The Memory Cafe events are hosted by Melissa D'Agostino, LPN and corporate trainer for the Tanglewood Group. According to D'Agostino, caring for a loved one with dementia can take a heavy toll on the physical and emotional well-being of the caretaker in various ways. And, those suffering from memory loss often experience discomfort in social situations due to the changes in behavior associated with the disease.
"The Memory Cafe is much more than a support group; it is a place where caretakers and their loved ones can interact with people in similar circumstances without worry of stigma or embarrassment," said D'Agostino. "Trained staff and volunteers are primarily the facilitators, since the cafe belongs to the participants. Loosely structured activities are planned and available, for whatever the level of need may be. The time is meant for comfortable socialization, and plans are flexible according to individual moods and needs for the day. New found friends offer not only support, but ideas and approaches that have worked for them in dealing with many issues that you may discover are not unique to you."

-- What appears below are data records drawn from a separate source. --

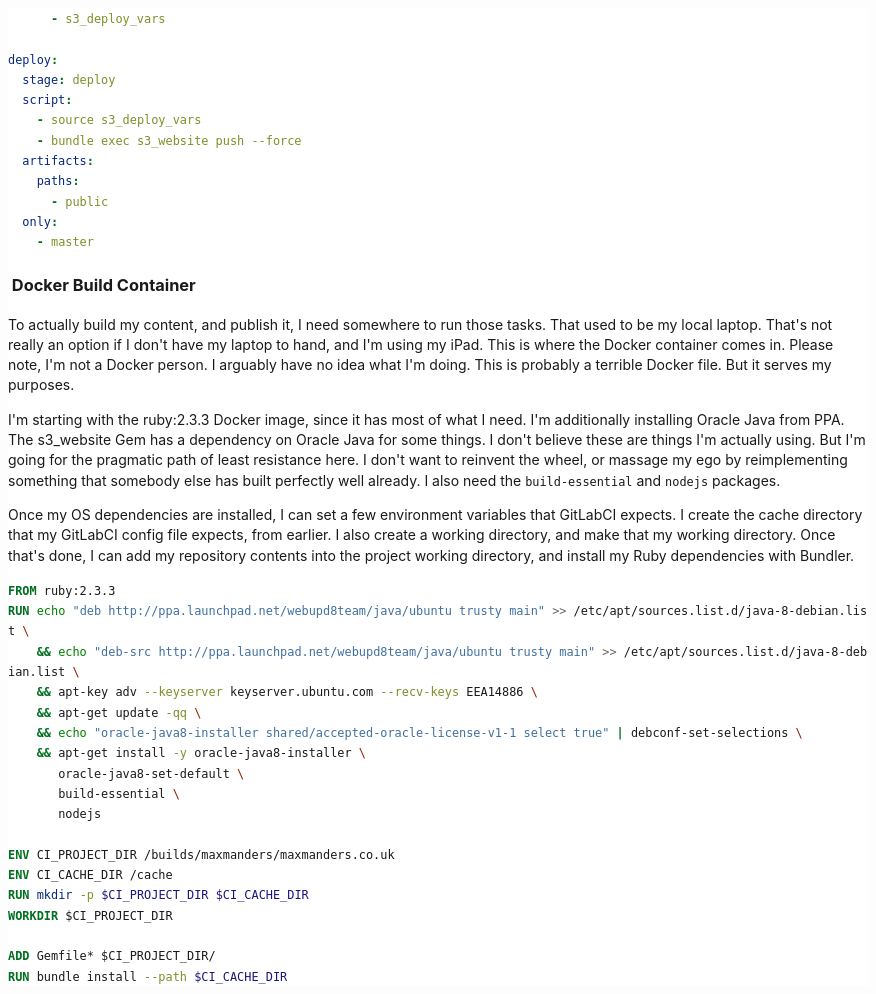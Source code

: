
 ```yaml
      - s3_deploy_vars

deploy:
  stage: deploy
  script:
    - source s3_deploy_vars
    - bundle exec s3_website push --force
  artifacts:
    paths:
      - public
  only:
    - master
```

###  Docker Build Container
To actually build my content, and publish it, I need somewhere to run those tasks. That used to be my local laptop.
That's not really an option if I don't have my laptop to hand, and I'm using my iPad. This is where the Docker container
comes in. Please note, I'm not a Docker person. I arguably have no idea what I'm doing. This is probably a terrible
Docker file. But it serves my purposes.

I'm starting with the ruby:2.3.3 Docker image, since it has most of what I need. I'm additionally installing Oracle Java
from PPA. The s3\_website Gem has a dependency on Oracle Java for some things. I don't believe these are things I'm
actually using. But I'm going for the pragmatic path of least resistance here. I don't want to reinvent the wheel, or
massage my ego by reimplementing something that somebody else has built perfectly well already. I also need the
`build-essential` and `nodejs` packages.

Once my OS dependencies are installed, I can set a few environment variables that GitLabCI expects. I create the cache
directory that my GitLabCI config file expects, from earlier. I also create a working directory, and make that my
working directory. Once that's done, I can add my repository contents into the project working directory, and install my
Ruby dependencies with Bundler.

```dockerfile
FROM ruby:2.3.3
RUN echo "deb http://ppa.launchpad.net/webupd8team/java/ubuntu trusty main" >> /etc/apt/sources.list.d/java-8-debian.list \
    && echo "deb-src http://ppa.launchpad.net/webupd8team/java/ubuntu trusty main" >> /etc/apt/sources.list.d/java-8-debian.list \
    && apt-key adv --keyserver keyserver.ubuntu.com --recv-keys EEA14886 \
    && apt-get update -qq \
    && echo "oracle-java8-installer shared/accepted-oracle-license-v1-1 select true" | debconf-set-selections \
    && apt-get install -y oracle-java8-installer \
       oracle-java8-set-default \
       build-essential \
       nodejs

ENV CI_PROJECT_DIR /builds/maxmanders/maxmanders.co.uk
ENV CI_CACHE_DIR /cache
RUN mkdir -p $CI_PROJECT_DIR $CI_CACHE_DIR
WORKDIR $CI_PROJECT_DIR

ADD Gemfile* $CI_PROJECT_DIR/
RUN bundle install --path $CI_CACHE_DIR

```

Activities range from games such as Lumosity to exercise the brain, equipment such as the Cybercycle to exercise the body, picnics and fishing off the dock in Ferreri Park, a full-service beauty salon, live entertainment and many more avenues for peer socialization.
Memory Cafe participants can expect social contact with others having similar experiences, peer support, free valuable information and education, and an informal, relaxed and stigma-free environment. However, attendees will not be provided with formal care service, clinical assessments or personal care.
According to D'Agostino, there is a stigma associated with Alzheimer's and other dementias that once a diagnosis is made people often lose friends as a result.
"Often people become isolated, and social connections that were once dear begin to diminish," said D'Agostino. "It is quite easy to become deprived of the social support that is so desperately needed, as growing stress and lifestyle changes ensue within new roles. ... We want people to feel that they don't need to hide it. We want them to feel that they have a place to go to make friends and learn along the way."
Another aspect of the program is for employees of the Tanglewood Group to share their expertise with caregivers, which will mostly occur during the caregiver-only days.
"A common thing I've seen is that a caregiver may talk about a loved one in front of them as if they are not there," said D'Agostino. "Those are the kinds of things that shouldn't be done that we offer guidance with."
Progression of Alzheimer's and other dementias can take many years to occur, or it can onset quickly and in even occur in the young. Therefore, providing the necessary tools of learning to adapt to the effects of disease for both caregivers and those afflicted is a goal of the Memory Cafe.
"The more people are educated on how to deal and upon the resources available, the better," said Krull.
Patti Leake, marketing and community relations for Tanglewood Group, said it is her hope that this new concept will fill a void for many families in the region.
"We truly believe that this is a valuable necessity for communities everywhere that is long overdue," said D'Agostino.